You should be able to set different prices, promos and privileges for certain player types and make it easy for your staff to apply these settings on the tee sheet - Your tee sheet should help you create a customer profile database, regardless of player type, to speed up payment, booking and check-in
Processing transactions
Find golf management software with a fully-embedded POS and tee sheet. This way, these two commonly disconnected pieces of software/hardware work together, making processing tee time transactions seamless, whether the customer is online or in the pro shop. It also:
- Streamlines reporting and accounting
- Helps you connect your tee sheet to your retail and restaurant POS, making it easy to add booking extras at checkout
- Makes it easy to identify members and past golfers when processing sales
- Makes checkout more efficient by consolidating transactions
Benchmark pro shop retail performance and set KPIs
As a golf manager, running the pro shop is a blend of art and science. Sometimes you need to go on instinct, sometimes you need to look at the numbers. Another way of saying this? Assess your pro shop retail operation from the customer’s perspective and from the business perspective.

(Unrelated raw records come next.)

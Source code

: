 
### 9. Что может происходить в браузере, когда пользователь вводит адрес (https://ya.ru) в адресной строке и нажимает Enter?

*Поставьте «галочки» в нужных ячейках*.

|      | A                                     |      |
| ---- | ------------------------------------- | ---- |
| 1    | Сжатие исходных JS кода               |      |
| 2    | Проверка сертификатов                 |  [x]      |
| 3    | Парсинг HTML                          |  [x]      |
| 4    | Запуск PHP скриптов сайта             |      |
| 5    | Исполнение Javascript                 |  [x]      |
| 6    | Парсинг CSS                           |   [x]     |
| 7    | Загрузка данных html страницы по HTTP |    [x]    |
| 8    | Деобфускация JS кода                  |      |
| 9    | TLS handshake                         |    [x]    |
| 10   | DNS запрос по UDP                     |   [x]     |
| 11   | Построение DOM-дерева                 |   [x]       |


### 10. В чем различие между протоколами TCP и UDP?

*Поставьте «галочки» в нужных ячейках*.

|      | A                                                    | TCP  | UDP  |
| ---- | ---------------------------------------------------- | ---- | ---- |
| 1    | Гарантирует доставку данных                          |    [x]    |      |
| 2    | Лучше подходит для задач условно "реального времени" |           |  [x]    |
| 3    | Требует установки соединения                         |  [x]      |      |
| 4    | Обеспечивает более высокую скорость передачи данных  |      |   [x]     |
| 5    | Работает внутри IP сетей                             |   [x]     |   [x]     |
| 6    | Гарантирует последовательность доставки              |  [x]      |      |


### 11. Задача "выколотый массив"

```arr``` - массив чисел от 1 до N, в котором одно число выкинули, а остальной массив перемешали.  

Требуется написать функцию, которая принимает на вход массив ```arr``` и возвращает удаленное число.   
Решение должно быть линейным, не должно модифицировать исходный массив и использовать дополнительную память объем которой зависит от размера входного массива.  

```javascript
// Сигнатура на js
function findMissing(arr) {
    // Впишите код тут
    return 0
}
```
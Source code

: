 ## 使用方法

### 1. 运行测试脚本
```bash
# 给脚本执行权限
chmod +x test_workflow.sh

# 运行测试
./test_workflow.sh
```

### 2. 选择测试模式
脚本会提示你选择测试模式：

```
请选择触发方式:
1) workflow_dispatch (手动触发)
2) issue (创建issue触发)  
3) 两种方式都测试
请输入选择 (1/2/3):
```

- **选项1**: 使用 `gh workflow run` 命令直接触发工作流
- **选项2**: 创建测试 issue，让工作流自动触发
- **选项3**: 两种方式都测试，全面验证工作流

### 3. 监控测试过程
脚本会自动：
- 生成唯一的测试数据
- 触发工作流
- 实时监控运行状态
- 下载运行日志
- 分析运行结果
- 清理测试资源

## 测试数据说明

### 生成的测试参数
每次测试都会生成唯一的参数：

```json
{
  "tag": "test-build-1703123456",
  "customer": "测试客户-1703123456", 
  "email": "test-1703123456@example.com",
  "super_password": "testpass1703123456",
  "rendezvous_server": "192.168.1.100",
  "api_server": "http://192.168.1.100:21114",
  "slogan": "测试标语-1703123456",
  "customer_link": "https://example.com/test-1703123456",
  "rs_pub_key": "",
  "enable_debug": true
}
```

From the customer side of things, ask yourself these 10 questions:
- Am I maximizing my physical layout?
- Do I create a welcoming environment where people want to browse?
- Do I have the right type and variety of products?
- Where does my eye go in the store? Are things easy to find?
- What’s the checkout experience like?
- Is my staff friendly and knowledgeable about the products on hand?
- Are sale and promo items on display and easy to find?
- Am I providing a consistently excellent, efficient customer experience?
- Are commonly purchased upsell items in the right place?
- Do I have an ecommerce presence and is the timing right to create one?
Digging into your pro shop accounting and inventory data will help you answer many of these questions more accurately. Nevertheless, objectively assessing your pro shop retail experience through instinct and observation is an essential supplementary exercise.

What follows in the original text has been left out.